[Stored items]
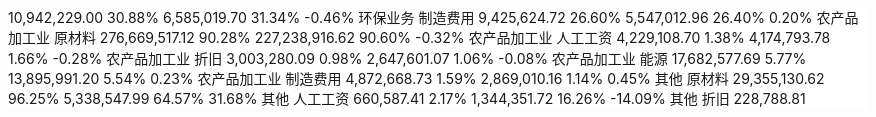10,942,229.00
30.88%
6,585,019.70
31.34%
-0.46%
环保业务
制造费用
9,425,624.72
26.60%
5,547,012.96
26.40%
0.20%
农产品加工业
原材料
276,669,517.12
90.28%
227,238,916.62
90.60%
-0.32%
农产品加工业
人工工资
4,229,108.70
1.38%
4,174,793.78
1.66%
-0.28%
农产品加工业
折旧
3,003,280.09
0.98%
2,647,601.07
1.06%
-0.08%
农产品加工业
能源
17,682,577.69
5.77%
13,895,991.20
5.54%
0.23%
农产品加工业
制造费用
4,872,668.73
1.59%
2,869,010.16
1.14%
0.45%
其他
原材料
29,355,130.62
96.25%
5,338,547.99
64.57%
31.68%
其他
人工工资
660,587.41
2.17%
1,344,351.72
16.26%
-14.09%
其他
折旧
228,788.81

Problem statement:
Line by line, transcribe the records exactly, omitting the images.

The answer:
10,942,229.00
30.88%
6,585,019.70
31.34%
-0.46%
环保业务
制造费用
9,425,624.72
26.60%
5,547,012.96
26.40%
0.20%
农产品加工业
原材料
276,669,517.12
90.28%
227,238,916.62
90.60%
-0.32%
农产品加工业
人工工资
4,229,108.70
1.38%
4,174,793.78
1.66%
-0.28%
农产品加工业
折旧
3,003,280.09
0.98%
2,647,601.07
1.06%
-0.08%
农产品加工业
能源
17,682,577.69
5.77%
13,895,991.20
5.54%
0.23%
农产品加工业
制造费用
4,872,668.73
1.59%
2,869,010.16
1.14%
0.45%
其他
原材料
29,355,130.62
96.25%
5,338,547.99
64.57%
31.68%
其他
人工工资
660,587.41
2.17%
1,344,351.72
16.26%
-14.09%
其他
折旧
228,788.81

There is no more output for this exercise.